En los primeros metros hay que acostumbrarse al tacto del pedal del freno. Tiene un recorrido largo y se hunde con facilidad, por lo que es difícil ajustar con precisión la frenada para hacer una conducción suave. Con la experiencia ganas pericia, pero nunca termina de resultar completamente satisfactorio.
Mientras te vas haciendo al freno, las ayudas a la conducción —como la alerta por exceso de velocidad o el abandono involuntario de carril— se encargan de montar su propio concierto de pitidos. Son tantos y tan diversos que no sabes qué quieren comunicarte. Tienes dos opciones: primera, ignorarlos como si fuera un ruido de fondo más; segunda, desconectarlos. En este último caso se abren otras dos posibilidades. Hacerlo en marcha (probablemente con algún susto porque como he comentado en las impresiones del interior, la estructuración de menús es mejorable) o en parado (no siempre es fácil encontrar un lugar apropiado donde parar; y además es un fastidio hacerlo solo para esto).
Salvados estos escollos —y el hecho de que se va sentado muy alto con respecto al piso; seguro que hay gente a la que le gusta esta posición— la conducción del Jaecoo 8 resulta agradable.
Su sistema propulsor responde con contundencia cuando se le solicita —normal cuando dispones de 428 caballos— y funciona con suavidad. No puedo hablar de consumos porque la conducción que realizamos fue desordenada y, además, el ordenador de viaje complica hacer comentarios al respecto pues solo tiene en consideración los últimos 50 km.

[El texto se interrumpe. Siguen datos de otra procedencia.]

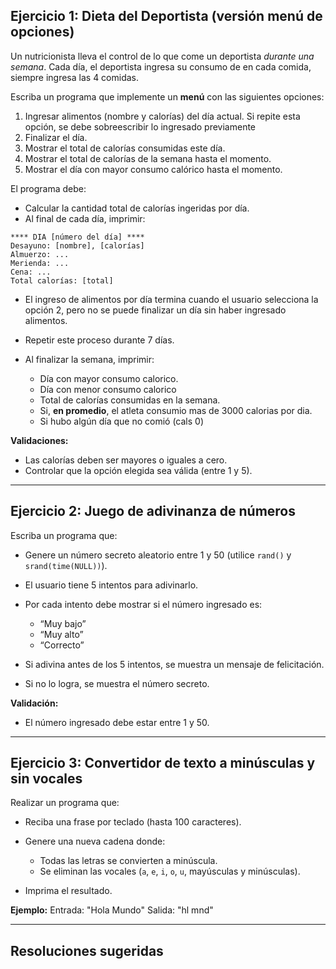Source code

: ## Ejercicio 1: Dieta del Deportista (versión menú de opciones)

Un nutricionista lleva el control de lo que come un deportista *durante una semana*. Cada día, el deportista ingresa su consumo de en cada comida, siempre ingresa las 4 comidas.

Escriba un programa que implemente un **menú** con las siguientes opciones:

1. Ingresar alimentos (nombre y calorías) del día actual. Si repite esta opción, se debe sobreescribir lo ingresado previamente
2. Finalizar el día.
3. Mostrar el total de calorías consumidas este día.
4. Mostrar el total de calorías de la semana hasta el momento.
5. Mostrar el día con mayor consumo calórico hasta el momento.

El programa debe:

* Calcular la cantidad total de calorías ingeridas por día.
* Al final de cada día, imprimir:

```
**** DIA [número del día] ****
Desayuno: [nombre], [calorías]
Almuerzo: ...
Merienda: ...
Cena: ...
Total calorías: [total]
```

* El ingreso de alimentos por día termina cuando el usuario selecciona la opción 2, pero no se puede finalizar un día sin haber ingresado alimentos.
* Repetir este proceso durante 7 días.
* Al finalizar la semana, imprimir:

  * Día con mayor consumo calorico.
  * Día con menor consumo calorico
  * Total de calorías consumidas en la semana.
  * Si, **en promedio**, el atleta consumio mas de 3000 calorias por dia.
  * Si hubo algún día que no comió (cals 0)

**Validaciones:**

* Las calorías deben ser mayores o iguales a cero.
* Controlar que la opción elegida sea válida (entre 1 y 5).
---

## Ejercicio 2: Juego de adivinanza de números

Escriba un programa que:

* Genere un número secreto aleatorio entre 1 y 50 (utilice `rand()` y `srand(time(NULL))`).
* El usuario tiene 5 intentos para adivinarlo.
* Por cada intento debe mostrar si el número ingresado es:

  * “Muy bajo”
  * “Muy alto”
  * “Correcto”
* Si adivina antes de los 5 intentos, se muestra un mensaje de felicitación.
* Si no lo logra, se muestra el número secreto.

**Validación:**

* El número ingresado debe estar entre 1 y 50.

---

## Ejercicio 3: Convertidor de texto a minúsculas y sin vocales

Realizar un programa que:

* Reciba una frase por teclado (hasta 100 caracteres).
* Genere una nueva cadena donde:

  * Todas las letras se convierten a minúscula.
  * Se eliminan las vocales (`a`, `e`, `i`, `o`, `u`, mayúsculas y minúsculas).
* Imprima el resultado.

**Ejemplo:**
Entrada: "Hola Mundo"
Salida: "hl mnd"

---

## Resoluciones sugeridas

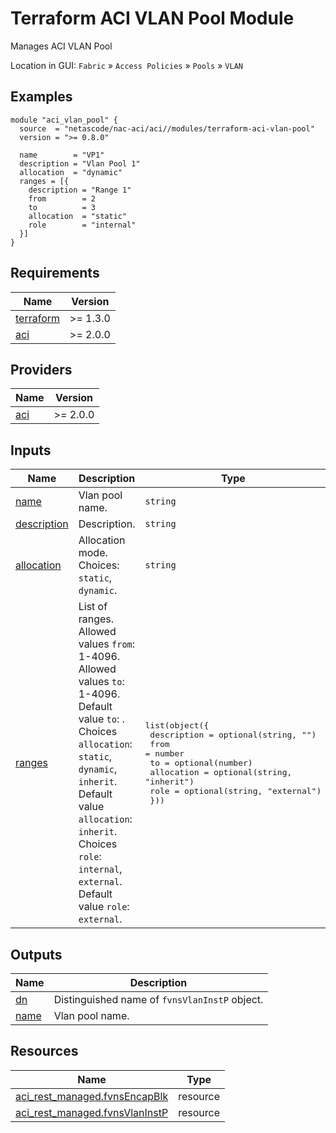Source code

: <!-- BEGIN_TF_DOCS -->
# Terraform ACI VLAN Pool Module

Manages ACI VLAN Pool

Location in GUI:
`Fabric` » `Access Policies` » `Pools` » `VLAN`

## Examples

```hcl
module "aci_vlan_pool" {
  source  = "netascode/nac-aci/aci//modules/terraform-aci-vlan-pool"
  version = ">= 0.8.0"

  name        = "VP1"
  description = "Vlan Pool 1"
  allocation  = "dynamic"
  ranges = [{
    description = "Range 1"
    from        = 2
    to          = 3
    allocation  = "static"
    role        = "internal"
  }]
}
```

## Requirements

| Name | Version |
|------|---------|
| <a name="requirement_terraform"></a> [terraform](#requirement\_terraform) | >= 1.3.0 |
| <a name="requirement_aci"></a> [aci](#requirement\_aci) | >= 2.0.0 |

## Providers

| Name | Version |
|------|---------|
| <a name="provider_aci"></a> [aci](#provider\_aci) | >= 2.0.0 |

## Inputs

| Name | Description | Type | Default | Required |
|------|-------------|------|---------|:--------:|
| <a name="input_name"></a> [name](#input\_name) | Vlan pool name. | `string` | n/a | yes |
| <a name="input_description"></a> [description](#input\_description) | Description. | `string` | `""` | no |
| <a name="input_allocation"></a> [allocation](#input\_allocation) | Allocation mode. Choices: `static`, `dynamic`. | `string` | `"static"` | no |
| <a name="input_ranges"></a> [ranges](#input\_ranges) | List of ranges. Allowed values `from`: 1-4096. Allowed values `to`: 1-4096. Default value `to`: <from>. Choices `allocation`: `static`, `dynamic`, `inherit`. Default value `allocation`: `inherit`. Choices `role`: `internal`, `external`. Default value `role`: `external`. | <pre>list(object({<br/>    description = optional(string, "")<br/>    from        = number<br/>    to          = optional(number)<br/>    allocation  = optional(string, "inherit")<br/>    role        = optional(string, "external")<br/>  }))</pre> | `[]` | no |

## Outputs

| Name | Description |
|------|-------------|
| <a name="output_dn"></a> [dn](#output\_dn) | Distinguished name of `fvnsVlanInstP` object. |
| <a name="output_name"></a> [name](#output\_name) | Vlan pool name. |

## Resources

| Name | Type |
|------|------|
| [aci_rest_managed.fvnsEncapBlk](https://registry.terraform.io/providers/CiscoDevNet/aci/latest/docs/resources/rest_managed) | resource |
| [aci_rest_managed.fvnsVlanInstP](https://registry.terraform.io/providers/CiscoDevNet/aci/latest/docs/resources/rest_managed) | resource |
<!-- END_TF_DOCS -->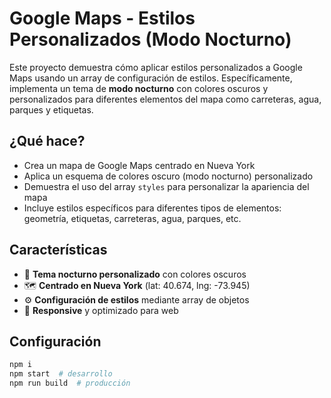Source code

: # Google Maps - Estilos Personalizados (Modo Nocturno)

Este proyecto demuestra cómo aplicar estilos personalizados a Google Maps usando un array de configuración de estilos. Específicamente, implementa un tema de **modo nocturno** con colores oscuros y personalizados para diferentes elementos del mapa como carreteras, agua, parques y etiquetas.

## ¿Qué hace?

- Crea un mapa de Google Maps centrado en Nueva York
- Aplica un esquema de colores oscuro (modo nocturno) personalizado
- Demuestra el uso del array `styles` para personalizar la apariencia del mapa
- Incluye estilos específicos para diferentes tipos de elementos: geometría, etiquetas, carreteras, agua, parques, etc.

## Características

- 🎨 **Tema nocturno personalizado** con colores oscuros
- 🗺️ **Centrado en Nueva York** (lat: 40.674, lng: -73.945)
- ⚙️ **Configuración de estilos** mediante array de objetos
- 📱 **Responsive** y optimizado para web

## Configuración

```sh
npm i
npm start  # desarrollo
npm run build  # producción
```


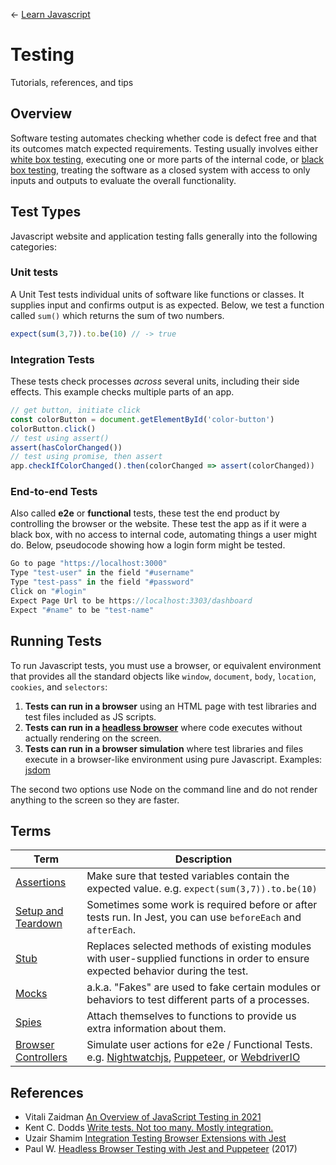← [Learn Javascript](README.md)

# Testing
Tutorials, references, and tips





## Overview

Software testing automates checking whether code is defect free and that its outcomes match expected requirements. Testing usually involves either [white box testing](https://www.guru99.com/white-box-testing.html), executing one or more parts of the internal code, or [black box testing](https://www.guru99.com/black-box-testing.html), treating the software as a closed system with access to only inputs and outputs to evaluate the overall functionality.



## Test Types

Javascript website and application testing falls generally into the following categories:


### Unit tests

A Unit Test tests individual units of software like functions or classes. It supplies input and confirms output is as expected. Below, we test a function called `sum()` which returns the sum of two numbers.

```js
expect(sum(3,7)).to.be(10) // -> true
```

### Integration Tests

These tests check processes *across* several units, including their side effects. This example checks multiple parts of an app.

```js
// get button, initiate click
const colorButton = document.getElementById('color-button')
colorButton.click()
// test using assert()
assert(hasColorChanged())
// test using promise, then assert
app.checkIfColorChanged().then(colorChanged => assert(colorChanged))
```


### End-to-end Tests

Also called **e2e** or **functional** tests, these test the end product by controlling the browser or the website. These test the app as if it were a black box, with no access to internal code, automating things a user might do. Below, pseudocode showing how a login form might be tested.

```js
Go to page "https://localhost:3000"
Type "test-user" in the field "#username"
Type "test-pass" in the field "#password"
Click on "#login"
Expect Page Url to be https://localhost:3303/dashboard
Expect "#name" to be "test-name"
```


## Running Tests

To run Javascript tests, you must use a browser, or equivalent environment that provides all the standard objects like `window`, `document`, `body`, `location`, `cookies`, and `selectors`:

1. **Tests can run in a browser** using an HTML page with test libraries and test files included as JS scripts.
1. **Tests can run in a [headless browser](https://gist.github.com/MegaBedder/a4d418398884ef8d7b5c33e973da6ed6)** where code executes without actually rendering on the screen.
1. **Tests can run in a browser simulation** where test libraries and files execute in a browser-like environment using pure Javascript. Examples: [jsdom](https://github.com/jsdom/jsdom)

The second two options use Node on the command line and do not render anything to the screen so they are faster.


## Terms

Term | Description
--- | ---
[Assertions](https://jestjs.io/docs/expect) | Make sure that tested variables contain the expected value. e.g. `expect(sum(3,7)).to.be(10)`
[Setup and Teardown](https://jestjs.io/docs/setup-teardown) | Sometimes some work is required before or after tests run. In Jest, you can use `beforeEach` and `afterEach`.
[Stub](https://learn.co/lessons/javascript-mocks-and-stubs) | Replaces selected methods of existing modules with user-supplied functions in order to ensure expected behavior during the test.
[Mocks](https://jestjs.io/docs/mock-functions) | a.k.a. "Fakes" are used to fake certain modules or behaviors to test different parts of a processes.
[Spies](https://learn.co/lessons/javascript-spies) | Attach themselves to functions to provide us extra information about them.
[Browser Controllers](https://applitools.com/blog/comparing-javascript-browser-automation-frameworks/) | Simulate user actions for e2e / Functional Tests. e.g. [Nightwatchjs](https://nightwatchjs.org/), [Puppeteer](https://github.com/puppeteer/puppeteer), or [WebdriverIO](https://webdriver.io/)









## References

- Vitali Zaidman [An Overview of JavaScript Testing in 2021](https://medium.com/welldone-software/an-overview-of-javascript-testing-7ce7298b9870)
- Kent C. Dodds [Write tests. Not too many. Mostly integration.](https://kentcdodds.com/blog/write-tests)
- Uzair Shamim [Integration Testing Browser Extensions with Jest](https://medium.com/information-and-technology/integration-testing-browser-extensions-with-jest-676b4e9940ca)
- Paul W. [Headless Browser Testing with Jest and Puppeteer](https://medium.com/ovrsea/headless-browser-testing-with-jest-and-puppeteer-2cf7d04f4af5) (2017)
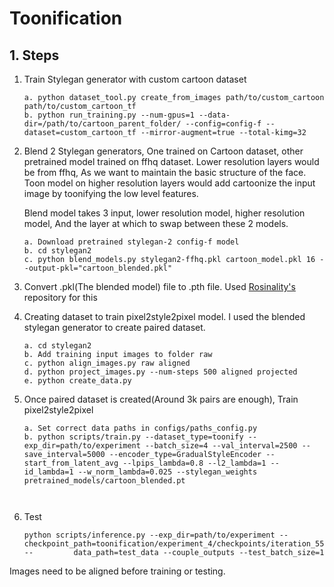 # Toonification

## 1. Steps

1. Train Stylegan generator with custom cartoon dataset
   
   ```
   a. python dataset_tool.py create_from_images path/to/custom_cartoon path/to/custom_cartoon_tf
   b. python run_training.py --num-gpus=1 --data-dir=/path/to/cartoon_parent_folder/ --config=config-f --dataset=custom_cartoon_tf --mirror-augment=true --total-kimg=32
   ```
   
2. Blend 2 Stylegan generators, One trained on Cartoon dataset, other pretrained model trained on ffhq dataset.
   Lower resolution layers would be from ffhq, As we want to maintain the basic structure of the face. 
   Toon model on higher resolution layers would add cartoonize the input image by toonifying the low level features.
   
   Blend model takes 3 input, lower resolution model, higher resolution model, And the layer at which to swap between these 2 models.

   ```
   a. Download pretrained stylegan-2 config-f model
   b. cd stylegan2
   c. python blend_models.py stylegan2-ffhq.pkl cartoon_model.pkl 16 --output-pkl="cartoon_blended.pkl"

3. Convert .pkl(The blended model) file to .pth file. Used [Rosinality's](https://github.com/rosinality/stylegan2-pytorch) repository for this
4. Creating dataset to train pixel2style2pixel model.
   I used the blended stylegan generator to create paired dataset.
   
   ```
   a. cd stylegan2
   b. Add training input images to folder raw
   c. python align_images.py raw aligned
   d. python project_images.py --num-steps 500 aligned projected
   e. python create_data.py
   ```
5. Once paired dataset is created(Around 3k pairs are enough), Train pixel2style2pixel
   ```
   a. Set correct data paths in configs/paths_config.py
   b. python scripts/train.py --dataset_type=toonify --exp_dir=path/to/experiment --batch_size=4 --val_interval=2500 --save_interval=5000 --encoder_type=GradualStyleEncoder --start_from_latent_avg --lpips_lambda=0.8 --l2_lambda=1 --id_lambda=1 --w_norm_lambda=0.025 --stylegan_weights pretrained_models/cartoon_blended.pt
   
   
   
6. Test
   ```
   python scripts/inference.py --exp_dir=path/to/experiment --checkpoint_path=toonification/experiment_4/checkpoints/iteration_55000.pt --         data_path=test_data --couple_outputs --test_batch_size=1
   ```
   
Images need to be aligned before training or testing.

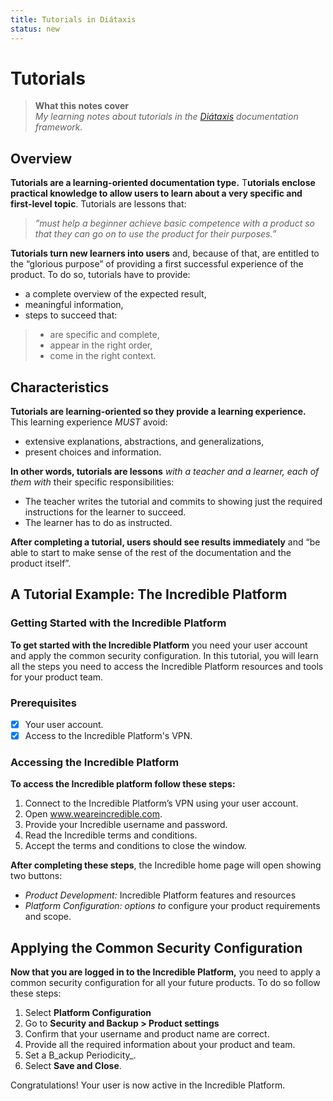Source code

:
 ```yaml
---
title: Tutorials in Diátaxis
status: new
---
```


# Tutorials

> **What this notes cover**\
> _My learning notes about tutorials in the_ [_Diátaxis_](https://diataxis.fr/) _documentation framework._

## Overview

**Tutorials are a learning-oriented documentation type.** T**utorials enclose practical knowledge to allow users to learn about a very specific and first-level topic**. Tutorials are lessons that:

> _”must help a beginner achieve basic competence with a product so that they can go on to use the product for their purposes.”_

**Tutorials turn new learners into users** and, because of that, are entitled to the “glorious purpose” of providing a first successful experience of the product. To do so, tutorials have to provide:

* a complete overview of the expected result,
* meaningful information,
* steps to succeed that:

> * are specific and complete,
> * appear in the right order,
> * come in the right context.

## Characteristics

**Tutorials are learning-oriented so they provide a learning experience.** This learning experience _MUST_ avoid:&#x20;

* extensive explanations, abstractions, and generalizations,&#x20;
* present choices and information.&#x20;

**In other words, tutorials are lessons** _with a teacher and a learner, each of them with_ their specific responsibilities:

* The teacher writes the tutorial and commits to showing just the required instructions for the learner to succeed.&#x20;
* The learner has to do as instructed.

**After completing a tutorial, users should see results immediately** and “be able to start to make sense of the rest of the documentation and the product itself”.

## A Tutorial Example: The Incredible Platform

### Getting Started with the Incredible Platform

**To get started with the Incredible Platform** you need your user account and apply the common security configuration. In this tutorial, you will learn all the steps you need to access the Incredible Platform resources and tools for your product team.

### Prerequisites

* [x] Your user account.
* [x] Access to the Incredible Platform's VPN.

### Accessing the Incredible Platform

**To access the Incredible platform follow these steps:**

1. Connect to the Incredible Platform’s VPN using your user account.
2. Open www.weareincredible.com.
3. Provide your Incredible username and password.
4. Read the Incredible terms and conditions.
5. Accept the terms and conditions to close the window.

**After completing these steps**, the Incredible home page will open showing two buttons:

* _Product Development:_ Incredible Platform features and resources
* _Platform Configuration: options to_ configure your product requirements and scope.

## Applying the Common Security Configuration

**Now that you are logged in to the Incredible Platform,** you need to apply a common security configuration for all your future products. To do so follow these steps:

1. Select **Platform Configuration**
2. Go to **Security and Backup > Product settings**
3. Confirm that your username and product name are correct.
4. Provide all the required information about your product and team.
5. Set a B_ackup Periodicity_.
6. Select **Save and Close**.

Congratulations! Your user is now active in the Incredible Platform.
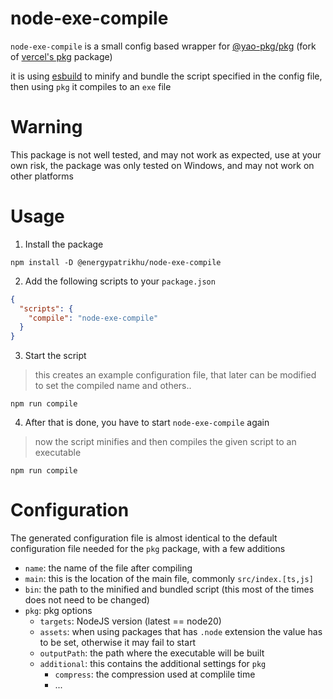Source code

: # node-exe-compile
`node-exe-compile` is a small config based wrapper for [@yao-pkg/pkg](https://github.com/yao-pkg/pkg) (fork of [vercel's pkg](https://github.com/vercel/pkg) package)

it is using [esbuild](https://github.com/evanw/esbuild) to minify and bundle the script specified in the config file, then using `pkg` it compiles to an `exe` file

# Warning
This package is not well tested, and may not work as expected, use at your own risk,
the package was only tested on Windows, and may not work on other platforms

# Usage
1. Install the package
  ```
  npm install -D @energypatrikhu/node-exe-compile
  ```

2. Add the following scripts to your `package.json`
  ```json
  {
    "scripts": {
      "compile": "node-exe-compile"
    }
  }
  ```

3. Start the script
  > this creates an example configuration file, that later can be modified to set the compiled name and others..
  ```
  npm run compile
  ```

4. After that is done, you have to start `node-exe-compile` again
  > now the script minifies and then compiles the given script to an executable
  ```
  npm run compile
  ```

# Configuration
The generated configuration file is almost identical to the default configuration file needed for the `pkg` package, with a few additions
- `name`: the name of the file after compiling
- `main`: this is the location of the main file, commonly `src/index.[ts,js]`
- `bin`: the path to the minified and bundled script (this most of the times does not need to be changed)
- `pkg`: pkg options
  - `targets`: NodeJS version (latest == node20)
  - `assets`: when using packages that has `.node` extension the value has to be set, otherwise it may fail to start
  - `outputPath`: the path where the executable will be built
  - `additional`: this contains the additional settings for `pkg`
    - `compress`: the compression used at complile time
    - ...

Es destacable el buen aislamiento acústico del habitáculo, aunque también es reseñable que este es mejor en las plazas delanteras que en las traseras. Puede que esto se deba, en parte, a que las ventanillas delanteras son laminadas y las traseras, no.
En lo que respecta a la suspensión, mi primera impresión fue un tanto decepcionante porque el Jaecoo 8 no rodaba con toda la finura que, al menos yo, espero de un vehículo de esta categoría y precio. Daba igual el modo de dureza seleccionado para los amortiguadores. Luego me percaté de que esa unidad llevaba unos neumáticos BFGoodrich Trail-Terrain T/A, un tipo de goma pensado para circular por zonas no asfaltadas. No es tan agresivo como un All-Terrain, pero no es ideal para asfalto.
Cambié posteriormente a otra unidad de Jaecoo 8 con ruedas de asfalto y de verano: Continental EcoContact 7. La diferencia fue sustancial. Desaparecieron las pequeñas vibraciones que había sentido antes y el confort de marcha mejoró notablemente. Y aun cuando el Jaecoo 8 dista de ser una referencia por suavidad y calidad de rodadura, con el neumático acertado es un buen coche para viajar y pasar mucho tiempo en su interior.
Llegado a este punto, es importante aclarar que los Jaecoo 8 salen de fábrica con los neumáticos Continental. Los BFGoodrich fue una decisión de la organización de la presentación a prensa de este vehículo para facilitar un tramo de conducción todoterreno que había preparado, que corría el riesgo de organizarse bajo lluvia. Al final ese día hizo calor y completamos el recorrido off-road sin el más mínimo problema. No fue un recorrido exigente, pero una buena excusa para activar los modos de conducción todoterreno y hacer uso de funciones como la ayuda al descenso de pendientes, que funciona correctamente.